Yes, Colombia's Uribe Is a Narco

This story erupted more than two weeks ago - when the Narco News School of Authentic Journalism was assembling in Bolivia - but it deserves a mention and a link here on The Narcosphere.

After all, it was two years ago that Narco News exposed then-candidate for president in Colombia, Alvaro Uribe, as a narco-candidate. Uribe won the presidency, and the Commercial Media gave the now narco-president and friend of the Bush administration a free ride.

Newsweek reporter Joe Contreras recently got hold of a declassified U.S. Department of Defense memo that confirms the same... Newsweek reported:

In September 1991 the U.S. Department of Defense compiled a list of individuals believed to be associated with Colombia's notorious Medellin drug cartel. There are 106 names on the newly declassified intelligence document, and they read like a who's who of thugs, assassins, midlevel traffickers and crooked attorneys.
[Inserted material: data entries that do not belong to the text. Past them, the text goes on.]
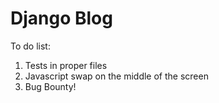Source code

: # Django Blog

To do list:
1. Tests in proper files
2. Javascript swap on the middle of the screen
3. Bug Bounty!
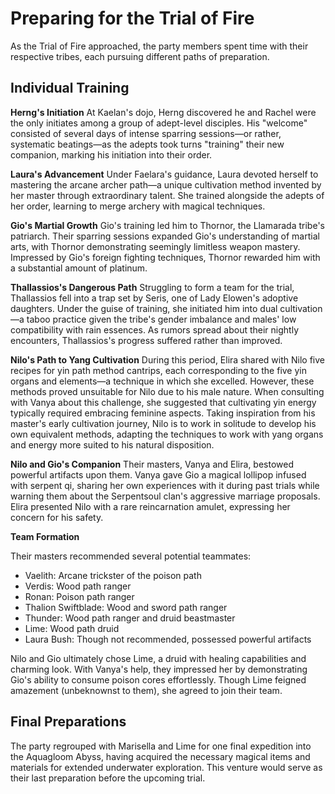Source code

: # Preparing for the Trial of Fire

As the Trial of Fire approached, the party members spent time with their respective tribes, each pursuing different paths of preparation.

## Individual Training

**Herng's Initiation** At Kaelan's dojo, Herng discovered he and Rachel were the only initiates among a group of adept-level disciples. His "welcome" consisted of several days of intense sparring sessions—or rather, systematic beatings—as the adepts took turns "training" their new companion, marking his initiation into their order.

**Laura's Advancement** Under Faelara's guidance, Laura devoted herself to mastering the arcane archer path—a unique cultivation method invented by her master through extraordinary talent. She trained alongside the adepts of her order, learning to merge archery with magical techniques.

**Gio's Martial Growth** Gio's training led him to Thornor, the Llamarada tribe's patriarch. Their sparring sessions expanded Gio's understanding of martial arts, with Thornor demonstrating seemingly limitless weapon mastery. Impressed by Gio's foreign fighting techniques, Thornor rewarded him with a substantial amount of platinum.

**Thallassios's Dangerous Path** Struggling to form a team for the trial, Thallassios fell into a trap set by Seris, one of Lady Elowen's adoptive daughters. Under the guise of training, she initiated him into dual cultivation—a taboo practice given the tribe's gender imbalance and males' low compatibility with rain essences. As rumors spread about their nightly encounters, Thallassios's progress suffered rather than improved.

**Nilo's Path to Yang Cultivation** During this period, Elira shared with Nilo five recipes for yin path method cantrips, each corresponding to the five yin organs and elements—a technique in which she excelled. However, these methods proved unsuitable for Nilo due to his male nature. When consulting with Vanya about this challenge, she suggested that cultivating yin energy typically required embracing feminine aspects. Taking inspiration from his master's early cultivation journey, Nilo is to work in solitude to develop his own equivalent methods, adapting the techniques to work with yang organs and energy more suited to his natural disposition.

**Nilo and Gio's Companion** Their masters, Vanya and Elira, bestowed powerful artifacts upon them. Vanya gave Gio a magical lollipop infused with serpent qi, sharing her own experiences with it during past trials while warning them about the Serpentsoul clan's aggressive marriage proposals. Elira presented Nilo with a rare reincarnation amulet, expressing her concern for his safety.

**Team Formation**

Their masters recommended several potential teammates:

- Vaelith: Arcane trickster of the poison path
- Verdis: Wood path ranger
- Ronan: Poison path ranger
- Thalion Swiftblade: Wood and sword path ranger
- Thunder: Wood path ranger and druid beastmaster
- Lime: Wood path druid
- Laura Bush: Though not recommended, possessed powerful artifacts

Nilo and Gio ultimately chose Lime, a druid with healing capabilities and charming look. With Vanya's help, they impressed her by demonstrating Gio's ability to consume poison cores effortlessly. Though Lime feigned amazement (unbeknownst to them), she agreed to join their team.

## Final Preparations

The party regrouped with Marisella and Lime for one final expedition into the Aquagloom Abyss, having acquired the necessary magical items and materials for extended underwater exploration. This venture would serve as their last preparation before the upcoming trial.
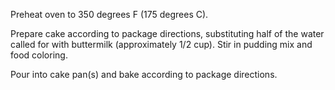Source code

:Preheat oven to 350 degrees F (175 degrees C).

Prepare cake according to package directions, substituting half of the water called for with buttermilk (approximately 1/2 cup). Stir in pudding mix and food coloring.

Pour into cake pan(s) and bake according to package directions.
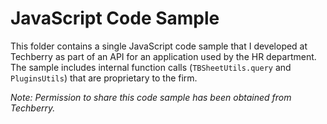 # JavaScript Code Sample

This folder contains a single JavaScript code sample that I developed at Techberry as part of an API for an application used by the HR department. The sample includes internal function calls (`TBSheetUtils.query` and `PluginsUtils`) that are proprietary to the firm.

*Note: Permission to share this code sample has been obtained from Techberry.*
The cartel's ruthless kingpin, Pablo Escobar, was prominent on the list, of course, along with the former Panamanian dictator Gen. Manuel Antonio Noriega. But the real head turner is item No. 82, which reads as follows:

"Alvaro Uribe Velez—a Colombian politician and senator dedicated to collaboration with the Medellin cartel at high government levels. Uribe was linked to a business involved in narcotics activities in the U.S.... Uribe has worked for the Medellin cartel and is a close personal friend of Pablo Escobar Gaviria."

The Pentagon report portrays Uribe in a light sharply at variance with his current image as Washington's main ally in the U.S.-financed war on drugs in South America. But in those days, he was among dozens of Colombian pols who openly opposed the extradition of their drug-trafficking countrymen. Uribe has since changed his views—and, in fact, his government has sent scores of drug traffickers to the United States for prosecution since he took office....

Read the whole thing. This story is still developing.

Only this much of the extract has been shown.